APAC’s tax landscape is becoming increasingly complex

Published: May 2017

A new study by Deloitte highlights that multiple forces are creating a myriad of challenges for multinationals operating across the region.

‘Tax regimes are becoming more complicated’ is a phrase that no business wants to hear. Yet, according to the findings of Deloitte’s 2017 Asia Pacific Tax Complexity Survey, this is exactly what is happening across the region.

The complexity is being driven by a concoction of political, economic and social forces that are seeing governments aim to create an environment that delicately balances the need to attract investment whilst also protecting the tax base.

In Asia Pacific, this is a fairly new phenomenon as countries have been able to attract investment through the growth potential of their economies. In many cases, however, this growth has slowed meaning that tax policies are becoming increasingly important to attract businesses.

Key findings

Deloitte’s study was conducted between December 2016 and January 2017 and attracted 331 respondents across the region. Of these respondents, 35% said that tax regimes have become more complex in the past three years.

Unsurprisingly, given the disparate nature of the region, some countries were considered to be more complicated than others. In China and India, for instance, over half of respondents cited that complexity in these countries has increased in recent years.

On the other hand, countries such as Hong Kong, Macao and Singapore were ranked the lowest in terms of complexity. Again, this is unsurprising given that these countries have some of the simplest tax requirements and regimes in the region.

In a changing environment, one thing that companies want is predictability. Yet, according to the study, nearly a quarter of respondents believe that tax regimes have become less predictable in the past three years.

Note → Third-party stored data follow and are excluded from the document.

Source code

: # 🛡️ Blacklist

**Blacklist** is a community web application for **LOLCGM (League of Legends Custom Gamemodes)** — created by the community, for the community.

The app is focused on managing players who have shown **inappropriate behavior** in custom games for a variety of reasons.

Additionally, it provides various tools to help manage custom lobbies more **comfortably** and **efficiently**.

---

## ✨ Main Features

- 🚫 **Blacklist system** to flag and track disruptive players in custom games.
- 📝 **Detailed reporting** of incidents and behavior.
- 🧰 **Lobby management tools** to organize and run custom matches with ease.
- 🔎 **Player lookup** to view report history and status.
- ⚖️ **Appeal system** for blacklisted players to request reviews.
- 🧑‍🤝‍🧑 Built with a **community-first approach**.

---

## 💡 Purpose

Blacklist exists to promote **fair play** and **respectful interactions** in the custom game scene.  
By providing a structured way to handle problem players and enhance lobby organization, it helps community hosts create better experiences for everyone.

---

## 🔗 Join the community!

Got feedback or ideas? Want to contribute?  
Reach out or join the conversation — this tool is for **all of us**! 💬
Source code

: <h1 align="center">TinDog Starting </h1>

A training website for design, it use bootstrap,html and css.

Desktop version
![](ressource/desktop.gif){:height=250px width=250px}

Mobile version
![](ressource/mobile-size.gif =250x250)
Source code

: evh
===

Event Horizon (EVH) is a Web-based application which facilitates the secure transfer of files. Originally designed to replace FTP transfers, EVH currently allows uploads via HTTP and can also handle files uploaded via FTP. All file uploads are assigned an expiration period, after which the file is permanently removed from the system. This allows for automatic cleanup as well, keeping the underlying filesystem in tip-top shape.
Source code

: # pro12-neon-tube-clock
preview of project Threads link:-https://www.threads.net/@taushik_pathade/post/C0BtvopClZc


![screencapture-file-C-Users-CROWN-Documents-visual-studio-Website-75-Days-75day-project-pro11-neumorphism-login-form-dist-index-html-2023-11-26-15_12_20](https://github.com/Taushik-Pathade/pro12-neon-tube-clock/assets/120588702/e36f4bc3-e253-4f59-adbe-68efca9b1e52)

The most predictable tax environments are once again in the more developed countries, whilst countries such as China, India and Indonesia have lower levels of predictability.

In terms of fairness, countries like Australia, New Zealand and Singapore are considered to have the fairest tax regimes and respondents had the highest confidence in their appeal systems and authorities.

Consistent with other findings, Indonesia is a challenge in terms of fairness. The report cites that many companies are questioning the fairness of their tax audits and that there is a lack of confidence in the appeal system. The same can be said for China and India.

The impact of BEPS

Underlying all of these findings in the OECD’s Base Erosion Profit Shifting (BEPS) measures that are currently being implemented across the region. The adoption of BEPS by the region’s various markets is seen by respondents see as being the most critical reform in many countries.

Yet BEPS is also something that concerns the vast majority of companies with 85% believing that it will cause a significant change in how multinationals around the world are being taxed.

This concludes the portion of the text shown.